This repo implements a simple PyTorch codebase for training inpainting models with powerful tools including Docker, PyTorchLightning, and Hydra.
Currently, only DFNet is supported. More methods as well as some additional useful utilities for image inpainting will be implemented.
We use docker to run all experiemnts.
- PytorchLightning
- logging (tensorboard, csv)
- checkpoint
- DistributedDataParallel
- mixed-precision
- Hydra
- flexible configuration system
- logging (stream to file, folder structure)
- Others
- save sample results
Build the image for the first time:
python core.py env prepare
Explaination:
- When you first run this command, you will be asked to give three items:
- a project name,
- the root folder of your train log,
- the root folder of your datasets,
- then an image is built based on
/env/Dockerfile
, - and at last, a container is launched based on
docker-compose.yml
The defualt setting of docker-compose.yml
is shown as below, you can modify this setting before building accordingly:
version: "3.9"
services:
lab:
container_name: ${PROJECT}
runtime: nvidia
build:
context: env/
dockerfile: Dockerfile
args:
- USER_ID=${UID}
- GROUP_ID=${GID}
- USER_NAME=${USER_NAME}
image: pytorch181_local
environment:
- TZ=Asia/Shanghai
- TORCH_HOME=/data/torch_model
ipc: host
hostname: docker
working_dir: /code
command: ['sleep', 'infinity']
volumes:
- ${CODE_ROOT}:/code
- ${DATA_ROOT}:/data
- ${LOG_ROOT}:/outputs
Simply run:
python core.py env
The default user is the same as the host to avoid permission issues. And of course you can enter the container with root:
python core.py env --root
Basiclly, the environment are determined by four items:
/env/Dockerfile
defines the logic of building the local docker image. For example, installing packages defined inrequirements.txt
based ondeepbase/pytorch:latest
.- Base docker image. From
/env/Dockerfile
, you can finddeepbase/pytorch
is the base image. The original Dockerfile of the base image is at deepcodebase/docker. You can change the base image as whatever you like. /env/requirements.txt
defines the python packages you want to install in the local docker image./docker-compose.yml
defines the setting of running the container. For example, the volumes, timezone, etc.
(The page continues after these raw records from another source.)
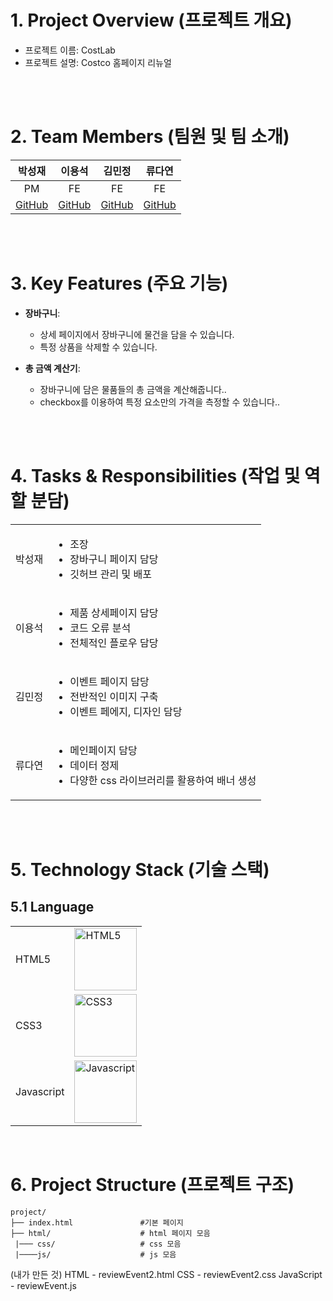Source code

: # 1. Project Overview (프로젝트 개요)

- 프로젝트 이름: CostLab
- 프로젝트 설명: Costco 홈페이지 리뉴얼

<br/>
<br/>

# 2. Team Members (팀원 및 팀 소개)

|               박성재                |                   이용석                   |                  김민정                   |                 류다연                 |
| :---------------------------------: | :----------------------------------------: | :---------------------------------------: | :------------------------------------: |
|                 PM                  |                     FE                     |                    FE                     |                   FE                   |
| [GitHub](https://github.com/sem201) | [GitHub](https://github.com/LeeYongSeok13) | [GitHub](https://github.com/kimminjeong2) | [GitHub](https://github.com/Diane0112) |

<br/>
<br/>

# 3. Key Features (주요 기능)

- **장바구니**:

  - 상세 페이지에서 장바구니에 물건을 담을 수 있습니다.
  - 특정 상품을 삭제할 수 있습니다.

- **총 금액 계산기**:
  - 장바구니에 담은 물품들의 총 금액을 계산해줍니다..
  - checkbox를 이용하여 특정 요소만의 가격을 측정할 수 있습니다..

<br/>
<br/>

# 4. Tasks & Responsibilities (작업 및 역할 분담)

|        |                                                                                                          |
| ------ | -------------------------------------------------------------------------------------------------------- |
| 박성재 | <ul><li>조장</li><li>장바구니 페이지 담당</li><li>깃허브 관리 및 배포</li></ul>                          |
| 이용석 | <ul><li>제품 상세페이지 담당</li><li>코드 오류 분석</li><li>전체적인 플로우 담당</li></ul>               |
| 김민정 | <ul><li>이벤트 페이지 담당</li><li>전반적인 이미지 구축</li><li>이벤트 페에지, 디자인 담당</li></ul>     |
| 류다연 | <ul><li>메인페이지 담당</li><li>데이터 정제</li><li>다양한 css 라이브러리를 활용하여 배너 생성</li></ul> |

<br/>
<br/>

# 5. Technology Stack (기술 스택)

## 5.1 Language

|            |                                                                                                                          |
| ---------- | ------------------------------------------------------------------------------------------------------------------------ |
| HTML5      | <img src="https://github.com/user-attachments/assets/2e122e74-a28b-4ce7-aff6-382959216d31" alt="HTML5" width="100">      |
| CSS3       | <img src="https://github.com/user-attachments/assets/c531b03d-55a3-40bf-9195-9ff8c4688f13" alt="CSS3" width="100">       |
| Javascript | <img src="https://github.com/user-attachments/assets/4a7d7074-8c71-48b4-8652-7431477669d1" alt="Javascript" width="100"> |

<br/>

# 6. Project Structure (프로젝트 구조)

```plaintext
project/
├── index.html               #기본 페이지
├── html/                    # html 페이지 모음
 |─── css/                   # css 모음
 |────js/                    # js 모음
```

(내가 만든 것)
HTML - reviewEvent2.html
CSS - reviewEvent2.css
JavaScript - reviewEvent.js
After changing the settings as you want at anytime, you can rebuild the local image by running:
python core.py env prepare --build
- Image data: any image data you like. e.g. Places2, ImageNet, etc. Place your dataset into your
DATAROOT
in your local machine (mapped to docker's/data
). For example:DATAROOT/places2
is used for training by default. - Masks: you can download and use free-form-mask. Decompress the file and place
mask
underDATAROOT
. - By default, inside the environment, you need to have
places2
andmask
under/data
. - If you use other datasets, remember to modify the settings especially the data location under
conf/dataset
.
After entering the environment, you can launch training. Example training commands:
python train.py
python train.py mode=run pl_trainer.gpus=\'3,4\' logging.wandb.notes="tune model"
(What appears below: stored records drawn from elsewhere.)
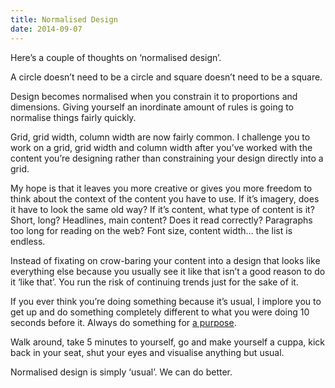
 ```yaml
---
title: Normalised Design
date: 2014-09-07
---
```

Here’s a couple of thoughts on ‘normalised design’.

A circle doesn’t need to be a circle and square doesn’t need to be a square.

Design becomes normalised when you constrain it to proportions and dimensions. Giving yourself an inordinate amount of rules is going to normalise things fairly quickly.

Grid, grid width, column width are now fairly common. I challenge you to work on a grid, grid width and column width after you’ve worked with the content you’re designing rather than constraining your design directly into a grid.

My hope is that it leaves you more creative or gives you more freedom to think about the context of the content you have to use. If it’s imagery, does it have to look the same old way? If it’s content, what type of content is it? Short, long? Headlines, main content? Does it read correctly? Paragraphs too long for reading on the web? Font size, content width… the list is endless.

Instead of fixating on crow-baring your content into a design that looks like everything else because you usually see it like that isn’t a good reason to do it ‘like that’. You run the risk of continuing trends just for the sake of it.

If you ever think you’re doing something because it’s usual, I implore you to get up and do something completely different to what you were doing 10 seconds before it. Always do something for [a purpose](http://www.gavinelliott.co.uk/2011/03/with-purpose/ "Design with purpose").

Walk around, take 5 minutes to yourself, go and make yourself a cuppa, kick back in your seat, shut your eyes and visualise anything but usual.

Normalised design is simply ‘usual’. We can do better.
python train.py +experiment=k80 mode=run logging.wandb.tags='[k80]'
This project use wandb for logging by default, it will prompt if you run training the first time:
wandb: (1) Create a W&B account
wandb: (2) Use an existing W&B account
wandb: (3) Don't visualize my results
wandb: Enter your choice:
just follow the steps and wandb is convenient and easy use. If you wan't to use tensorboard instead, just add the flag when running:
python train.py logging=tensorboard
Reading the offical documents of Hydra and PyTorchLightning to know more about:
- Hydra: Very powerful and convenient configuration system and more.
- PyTorchLightning: You almost only need to write codes for models and data. Say goodbye to massive codes for pipelines, mixed precision, logging, etc.
Training on Places2 with 20 epochs.
This work is licensed under a Creative Commons Attribution-NonCommercial 4.0 International License.